Material shown:
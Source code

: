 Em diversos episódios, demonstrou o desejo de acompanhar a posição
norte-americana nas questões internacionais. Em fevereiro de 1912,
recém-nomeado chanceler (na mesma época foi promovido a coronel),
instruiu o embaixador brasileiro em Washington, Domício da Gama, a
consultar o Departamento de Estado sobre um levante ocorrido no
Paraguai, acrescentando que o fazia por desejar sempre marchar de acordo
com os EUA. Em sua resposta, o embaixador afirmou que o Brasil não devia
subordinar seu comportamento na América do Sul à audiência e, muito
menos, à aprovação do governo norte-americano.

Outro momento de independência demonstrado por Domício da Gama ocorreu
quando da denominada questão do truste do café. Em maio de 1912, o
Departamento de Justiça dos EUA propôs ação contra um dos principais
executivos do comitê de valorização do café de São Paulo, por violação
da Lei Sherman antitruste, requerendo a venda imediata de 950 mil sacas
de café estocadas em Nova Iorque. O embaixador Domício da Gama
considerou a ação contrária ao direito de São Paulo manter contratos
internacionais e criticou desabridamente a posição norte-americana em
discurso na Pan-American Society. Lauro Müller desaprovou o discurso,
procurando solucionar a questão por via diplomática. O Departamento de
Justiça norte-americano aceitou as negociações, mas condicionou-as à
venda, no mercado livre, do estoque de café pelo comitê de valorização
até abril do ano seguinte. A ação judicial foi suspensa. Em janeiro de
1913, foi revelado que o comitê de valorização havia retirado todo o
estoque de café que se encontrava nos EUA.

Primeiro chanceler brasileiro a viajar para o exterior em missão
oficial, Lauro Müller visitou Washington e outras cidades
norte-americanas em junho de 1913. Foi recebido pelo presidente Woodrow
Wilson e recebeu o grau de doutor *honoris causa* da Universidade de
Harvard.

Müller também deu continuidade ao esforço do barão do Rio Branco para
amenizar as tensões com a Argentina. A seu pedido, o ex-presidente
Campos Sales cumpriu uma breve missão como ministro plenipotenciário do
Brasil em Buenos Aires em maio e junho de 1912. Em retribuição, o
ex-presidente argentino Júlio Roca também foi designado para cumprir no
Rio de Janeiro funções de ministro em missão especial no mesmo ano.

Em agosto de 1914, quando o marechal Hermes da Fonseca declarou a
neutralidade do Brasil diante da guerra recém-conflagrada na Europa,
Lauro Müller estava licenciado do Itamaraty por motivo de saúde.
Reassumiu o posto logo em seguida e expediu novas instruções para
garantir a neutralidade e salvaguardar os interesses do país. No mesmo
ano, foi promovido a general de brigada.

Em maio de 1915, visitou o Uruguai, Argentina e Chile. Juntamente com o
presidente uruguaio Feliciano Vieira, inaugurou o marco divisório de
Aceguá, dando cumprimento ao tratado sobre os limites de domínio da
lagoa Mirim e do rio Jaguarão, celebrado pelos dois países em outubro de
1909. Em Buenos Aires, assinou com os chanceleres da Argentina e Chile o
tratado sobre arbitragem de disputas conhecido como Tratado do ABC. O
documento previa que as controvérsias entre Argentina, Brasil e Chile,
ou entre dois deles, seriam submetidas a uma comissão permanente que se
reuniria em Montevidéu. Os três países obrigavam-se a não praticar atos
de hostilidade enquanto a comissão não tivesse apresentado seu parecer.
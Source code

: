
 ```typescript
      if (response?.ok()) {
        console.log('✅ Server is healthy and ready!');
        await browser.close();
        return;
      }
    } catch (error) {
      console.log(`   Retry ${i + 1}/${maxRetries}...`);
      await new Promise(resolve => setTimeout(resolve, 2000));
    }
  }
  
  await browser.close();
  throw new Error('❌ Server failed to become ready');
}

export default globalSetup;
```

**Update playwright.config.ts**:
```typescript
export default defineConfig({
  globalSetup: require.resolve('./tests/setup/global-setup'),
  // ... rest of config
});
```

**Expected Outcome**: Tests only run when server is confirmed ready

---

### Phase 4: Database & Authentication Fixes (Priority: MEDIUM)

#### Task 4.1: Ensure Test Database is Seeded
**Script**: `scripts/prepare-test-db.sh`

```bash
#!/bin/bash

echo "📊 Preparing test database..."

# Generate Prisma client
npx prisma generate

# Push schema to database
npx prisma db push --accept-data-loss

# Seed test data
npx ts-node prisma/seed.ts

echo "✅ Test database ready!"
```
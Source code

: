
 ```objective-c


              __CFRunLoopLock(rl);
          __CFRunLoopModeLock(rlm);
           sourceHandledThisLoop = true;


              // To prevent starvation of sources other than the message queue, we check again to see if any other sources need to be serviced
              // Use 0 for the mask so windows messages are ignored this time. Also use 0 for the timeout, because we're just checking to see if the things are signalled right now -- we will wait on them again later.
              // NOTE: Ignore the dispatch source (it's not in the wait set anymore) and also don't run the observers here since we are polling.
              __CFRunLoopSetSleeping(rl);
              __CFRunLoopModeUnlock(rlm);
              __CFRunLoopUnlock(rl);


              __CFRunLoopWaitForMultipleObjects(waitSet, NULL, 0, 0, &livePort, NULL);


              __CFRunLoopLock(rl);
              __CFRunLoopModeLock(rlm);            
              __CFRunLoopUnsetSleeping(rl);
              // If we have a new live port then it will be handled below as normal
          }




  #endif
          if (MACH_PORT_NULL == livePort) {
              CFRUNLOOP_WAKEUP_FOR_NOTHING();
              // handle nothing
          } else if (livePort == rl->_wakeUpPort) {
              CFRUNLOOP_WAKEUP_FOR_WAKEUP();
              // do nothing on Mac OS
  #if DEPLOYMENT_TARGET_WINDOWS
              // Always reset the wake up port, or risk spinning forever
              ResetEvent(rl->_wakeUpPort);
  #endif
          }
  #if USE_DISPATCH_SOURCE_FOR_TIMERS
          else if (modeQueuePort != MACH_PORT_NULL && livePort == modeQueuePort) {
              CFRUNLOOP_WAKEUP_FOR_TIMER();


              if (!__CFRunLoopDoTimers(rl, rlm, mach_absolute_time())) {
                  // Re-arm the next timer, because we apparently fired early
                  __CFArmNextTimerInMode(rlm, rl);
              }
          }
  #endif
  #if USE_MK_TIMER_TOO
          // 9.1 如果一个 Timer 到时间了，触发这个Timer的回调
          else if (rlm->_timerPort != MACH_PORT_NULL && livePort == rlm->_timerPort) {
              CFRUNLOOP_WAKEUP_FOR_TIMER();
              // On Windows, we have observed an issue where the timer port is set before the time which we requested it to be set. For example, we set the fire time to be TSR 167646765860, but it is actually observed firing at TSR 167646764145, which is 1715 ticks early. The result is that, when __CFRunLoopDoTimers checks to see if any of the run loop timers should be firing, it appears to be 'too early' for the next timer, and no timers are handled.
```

Task: Give the listing above again in full, with no word altered.

Solution:
Source code

: Em diversos episódios, demonstrou o desejo de acompanhar a posição
norte-americana nas questões internacionais. Em fevereiro de 1912,
recém-nomeado chanceler (na mesma época foi promovido a coronel),
instruiu o embaixador brasileiro em Washington, Domício da Gama, a
consultar o Departamento de Estado sobre um levante ocorrido no
Paraguai, acrescentando que o fazia por desejar sempre marchar de acordo
com os EUA. Em sua resposta, o embaixador afirmou que o Brasil não devia
subordinar seu comportamento na América do Sul à audiência e, muito
menos, à aprovação do governo norte-americano.

Outro momento de independência demonstrado por Domício da Gama ocorreu
quando da denominada questão do truste do café. Em maio de 1912, o
Departamento de Justiça dos EUA propôs ação contra um dos principais
executivos do comitê de valorização do café de São Paulo, por violação
da Lei Sherman antitruste, requerendo a venda imediata de 950 mil sacas
de café estocadas em Nova Iorque. O embaixador Domício da Gama
considerou a ação contrária ao direito de São Paulo manter contratos
internacionais e criticou desabridamente a posição norte-americana em
discurso na Pan-American Society. Lauro Müller desaprovou o discurso,
procurando solucionar a questão por via diplomática. O Departamento de
Justiça norte-americano aceitou as negociações, mas condicionou-as à
venda, no mercado livre, do estoque de café pelo comitê de valorização
até abril do ano seguinte. A ação judicial foi suspensa. Em janeiro de
1913, foi revelado que o comitê de valorização havia retirado todo o
estoque de café que se encontrava nos EUA.

Primeiro chanceler brasileiro a viajar para o exterior em missão
oficial, Lauro Müller visitou Washington e outras cidades
norte-americanas em junho de 1913. Foi recebido pelo presidente Woodrow
Wilson e recebeu o grau de doutor *honoris causa* da Universidade de
Harvard.

Müller também deu continuidade ao esforço do barão do Rio Branco para
amenizar as tensões com a Argentina. A seu pedido, o ex-presidente
Campos Sales cumpriu uma breve missão como ministro plenipotenciário do
Brasil em Buenos Aires em maio e junho de 1912. Em retribuição, o
ex-presidente argentino Júlio Roca também foi designado para cumprir no
Rio de Janeiro funções de ministro em missão especial no mesmo ano.

Em agosto de 1914, quando o marechal Hermes da Fonseca declarou a
neutralidade do Brasil diante da guerra recém-conflagrada na Europa,
Lauro Müller estava licenciado do Itamaraty por motivo de saúde.
Reassumiu o posto logo em seguida e expediu novas instruções para
garantir a neutralidade e salvaguardar os interesses do país. No mesmo
ano, foi promovido a general de brigada.

Em maio de 1915, visitou o Uruguai, Argentina e Chile. Juntamente com o
presidente uruguaio Feliciano Vieira, inaugurou o marco divisório de
Aceguá, dando cumprimento ao tratado sobre os limites de domínio da
lagoa Mirim e do rio Jaguarão, celebrado pelos dois países em outubro de
1909. Em Buenos Aires, assinou com os chanceleres da Argentina e Chile o
tratado sobre arbitragem de disputas conhecido como Tratado do ABC. O
documento previa que as controvérsias entre Argentina, Brasil e Chile,
ou entre dois deles, seriam submetidas a uma comissão permanente que se
reuniria em Montevidéu. Os três países obrigavam-se a não praticar atos
de hostilidade enquanto a comissão não tivesse apresentado seu parecer.
Source code

:
 ```typescript
      if (response?.ok()) {
        console.log('✅ Server is healthy and ready!');
        await browser.close();
        return;
      }
    } catch (error) {
      console.log(`   Retry ${i + 1}/${maxRetries}...`);
      await new Promise(resolve => setTimeout(resolve, 2000));
    }
  }
  
  await browser.close();
  throw new Error('❌ Server failed to become ready');
}

export default globalSetup;
```

**Update playwright.config.ts**:
```typescript
export default defineConfig({
  globalSetup: require.resolve('./tests/setup/global-setup'),
  // ... rest of config
});
```

**Expected Outcome**: Tests only run when server is confirmed ready

---

### Phase 4: Database & Authentication Fixes (Priority: MEDIUM)

#### Task 4.1: Ensure Test Database is Seeded
**Script**: `scripts/prepare-test-db.sh`

```bash
#!/bin/bash

echo "📊 Preparing test database..."

# Generate Prisma client
npx prisma generate

# Push schema to database
npx prisma db push --accept-data-loss

# Seed test data
npx ts-node prisma/seed.ts

echo "✅ Test database ready!"
```
Source code

:
 ```objective-c


              __CFRunLoopLock(rl);
          __CFRunLoopModeLock(rlm);
           sourceHandledThisLoop = true;


              // To prevent starvation of sources other than the message queue, we check again to see if any other sources need to be serviced
              // Use 0 for the mask so windows messages are ignored this time. Also use 0 for the timeout, because we're just checking to see if the things are signalled right now -- we will wait on them again later.
              // NOTE: Ignore the dispatch source (it's not in the wait set anymore) and also don't run the observers here since we are polling.
              __CFRunLoopSetSleeping(rl);
              __CFRunLoopModeUnlock(rlm);
              __CFRunLoopUnlock(rl);


              __CFRunLoopWaitForMultipleObjects(waitSet, NULL, 0, 0, &livePort, NULL);


              __CFRunLoopLock(rl);
              __CFRunLoopModeLock(rlm);            
              __CFRunLoopUnsetSleeping(rl);
              // If we have a new live port then it will be handled below as normal
          }




  #endif
          if (MACH_PORT_NULL == livePort) {
              CFRUNLOOP_WAKEUP_FOR_NOTHING();
              // handle nothing
          } else if (livePort == rl->_wakeUpPort) {
              CFRUNLOOP_WAKEUP_FOR_WAKEUP();
              // do nothing on Mac OS
  #if DEPLOYMENT_TARGET_WINDOWS
              // Always reset the wake up port, or risk spinning forever
              ResetEvent(rl->_wakeUpPort);
  #endif
          }
  #if USE_DISPATCH_SOURCE_FOR_TIMERS
          else if (modeQueuePort != MACH_PORT_NULL && livePort == modeQueuePort) {
              CFRUNLOOP_WAKEUP_FOR_TIMER();


              if (!__CFRunLoopDoTimers(rl, rlm, mach_absolute_time())) {
                  // Re-arm the next timer, because we apparently fired early
                  __CFArmNextTimerInMode(rlm, rl);
              }
          }
  #endif
  #if USE_MK_TIMER_TOO
          // 9.1 如果一个 Timer 到时间了，触发这个Timer的回调
          else if (rlm->_timerPort != MACH_PORT_NULL && livePort == rlm->_timerPort) {
              CFRUNLOOP_WAKEUP_FOR_TIMER();
              // On Windows, we have observed an issue where the timer port is set before the time which we requested it to be set. For example, we set the fire time to be TSR 167646765860, but it is actually observed firing at TSR 167646764145, which is 1715 ticks early. The result is that, when __CFRunLoopDoTimers checks to see if any of the run loop timers should be firing, it appears to be 'too early' for the next timer, and no timers are handled.
```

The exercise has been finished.